Barrage campaigners call on Government to 'come clean' over jobs and economic impact

CAMPAIGNERS against a proposed Severn Barrage are calling on London-based civil servants and consultants to ‘come clean’ over the economic impact of such a project on the area’s maritime industry.
The Stop the Barrage NOW campaign wants to see reports published which it claims reveal the ‘true costs’ of a proposed barrage (artist's impression shown) across the River Severn.
The call follows meetings organised by the Severn Tidal Power Feasibility Study Group, a team of civil servants based in the Department of Energy and Climate Change, to brief stakeholders.

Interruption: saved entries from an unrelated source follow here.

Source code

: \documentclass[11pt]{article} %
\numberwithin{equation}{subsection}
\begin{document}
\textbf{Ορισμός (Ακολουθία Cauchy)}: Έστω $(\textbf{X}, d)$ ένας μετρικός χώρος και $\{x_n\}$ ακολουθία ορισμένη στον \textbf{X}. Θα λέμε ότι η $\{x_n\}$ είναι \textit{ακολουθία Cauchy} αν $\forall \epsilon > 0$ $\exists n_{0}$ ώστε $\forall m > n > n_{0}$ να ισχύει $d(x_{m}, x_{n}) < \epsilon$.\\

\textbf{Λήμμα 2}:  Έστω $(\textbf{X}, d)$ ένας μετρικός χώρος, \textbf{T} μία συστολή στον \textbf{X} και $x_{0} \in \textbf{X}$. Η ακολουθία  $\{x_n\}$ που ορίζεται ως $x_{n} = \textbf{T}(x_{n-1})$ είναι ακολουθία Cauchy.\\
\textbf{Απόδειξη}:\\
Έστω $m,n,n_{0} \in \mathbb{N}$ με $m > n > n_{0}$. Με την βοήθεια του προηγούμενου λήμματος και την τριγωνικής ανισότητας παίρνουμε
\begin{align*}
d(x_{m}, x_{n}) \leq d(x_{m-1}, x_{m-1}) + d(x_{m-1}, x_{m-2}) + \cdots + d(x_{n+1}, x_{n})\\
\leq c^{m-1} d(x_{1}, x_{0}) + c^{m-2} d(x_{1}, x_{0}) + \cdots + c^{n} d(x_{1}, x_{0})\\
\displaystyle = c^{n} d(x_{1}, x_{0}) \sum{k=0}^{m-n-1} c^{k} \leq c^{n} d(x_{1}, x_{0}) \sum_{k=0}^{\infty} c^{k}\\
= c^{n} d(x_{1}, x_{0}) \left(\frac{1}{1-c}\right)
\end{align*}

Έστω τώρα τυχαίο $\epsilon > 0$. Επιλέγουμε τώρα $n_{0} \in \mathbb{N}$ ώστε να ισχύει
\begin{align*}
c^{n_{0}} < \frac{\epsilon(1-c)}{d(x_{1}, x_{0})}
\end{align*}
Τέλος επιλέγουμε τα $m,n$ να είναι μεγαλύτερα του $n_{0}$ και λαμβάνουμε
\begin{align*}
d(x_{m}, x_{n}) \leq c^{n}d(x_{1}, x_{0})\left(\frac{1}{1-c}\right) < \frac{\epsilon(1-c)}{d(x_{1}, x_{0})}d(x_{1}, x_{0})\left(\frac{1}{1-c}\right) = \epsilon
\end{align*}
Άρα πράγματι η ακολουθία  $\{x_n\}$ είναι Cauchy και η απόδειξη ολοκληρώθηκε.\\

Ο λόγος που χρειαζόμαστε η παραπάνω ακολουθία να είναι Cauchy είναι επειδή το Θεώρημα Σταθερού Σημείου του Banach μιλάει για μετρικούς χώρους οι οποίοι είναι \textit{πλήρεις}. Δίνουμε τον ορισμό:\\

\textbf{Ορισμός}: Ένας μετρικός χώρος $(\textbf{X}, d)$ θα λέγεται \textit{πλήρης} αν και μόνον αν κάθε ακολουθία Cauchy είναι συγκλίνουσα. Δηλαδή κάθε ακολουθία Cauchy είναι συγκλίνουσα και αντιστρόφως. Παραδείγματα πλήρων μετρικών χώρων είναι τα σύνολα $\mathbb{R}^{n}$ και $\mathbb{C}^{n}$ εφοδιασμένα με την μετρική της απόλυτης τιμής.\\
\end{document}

Analysts from consultancy DTZ, which is carrying out an economic impact assessment of different options for the barrage, are alleged to have said during the meetings that a Cardiff to Weston-super-Mare barrage would cost thousands of jobs and hundreds of millions of pounds to the regional economy.
Ports and other maritime businesses in the Westcountry were said to be extremely worried about such a prospect.
However, neither DTZ nor the study group has allowed them comment on, or even to see, the economic impact assessment report before the Government decides in January on a shortlist of renewable energy options to take forward.
Ten potential schemes are currently being looked at, including conventional barrages, tidal fences, tidal lagoons - and a tidal reef.
The 12-mile tidal reef idea has been put forward by Cornish engineers Joseph Evans and Sons Ltd and would run from Minehead to Wales.
Evans and Co owner Rupert Evans said the tidal reef would cost less than a barrage, have less environmental and economic impact, and generate more power more reliably.
It is an alternative favoured by the Stop the Barrage NOW campaign, which says the reef, lagoons - possibly built ‘sequentially to achieve the maximum environmentally benign energy extraction’ - a tidal fence (described as a ‘compromise between conservation, commercial interests and renewable targets’), and wind farms at sea would all be better options than an ‘all or nothing’ barrage.